[[ Data under study, beginning ]]

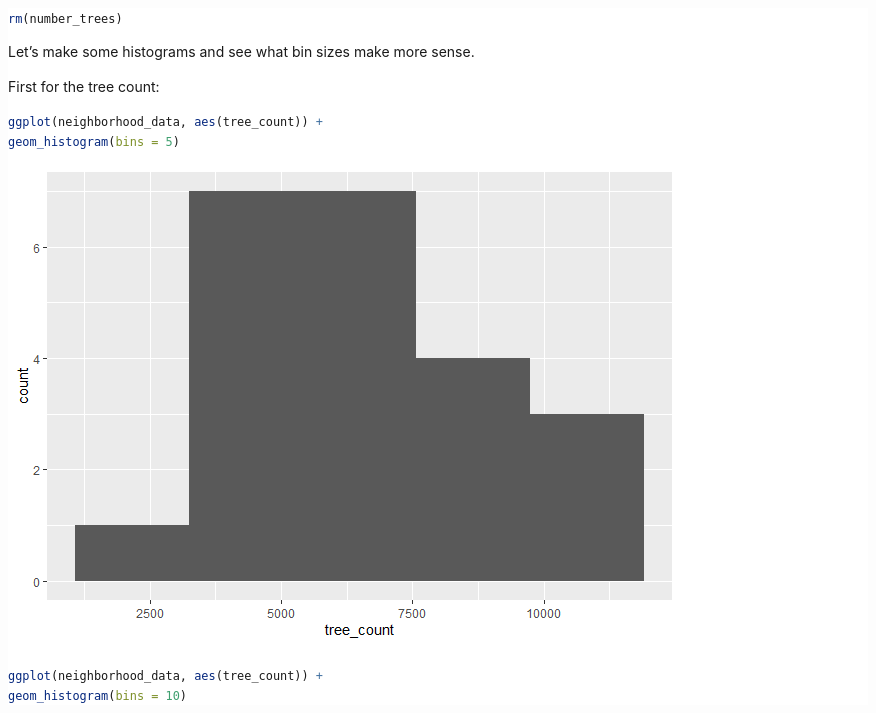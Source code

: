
 ``` r
rm(number_trees)
```

Let’s make some histograms and see what bin sizes make more sense.

First for the tree count:

``` r
ggplot(neighborhood_data, aes(tree_count)) + 
geom_histogram(bins = 5)
```

![](mollym_data_analysis_project_1_v2_files/figure-gfm/unnamed-chunk-14-1.png)

``` r
ggplot(neighborhood_data, aes(tree_count)) + 
geom_histogram(bins = 10)
```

[[ Data under study, end ]]

Which lines hold the word "bins"? Return all of them from the records above.

geom_histogram(bins = 5)
geom_histogram(bins = 10)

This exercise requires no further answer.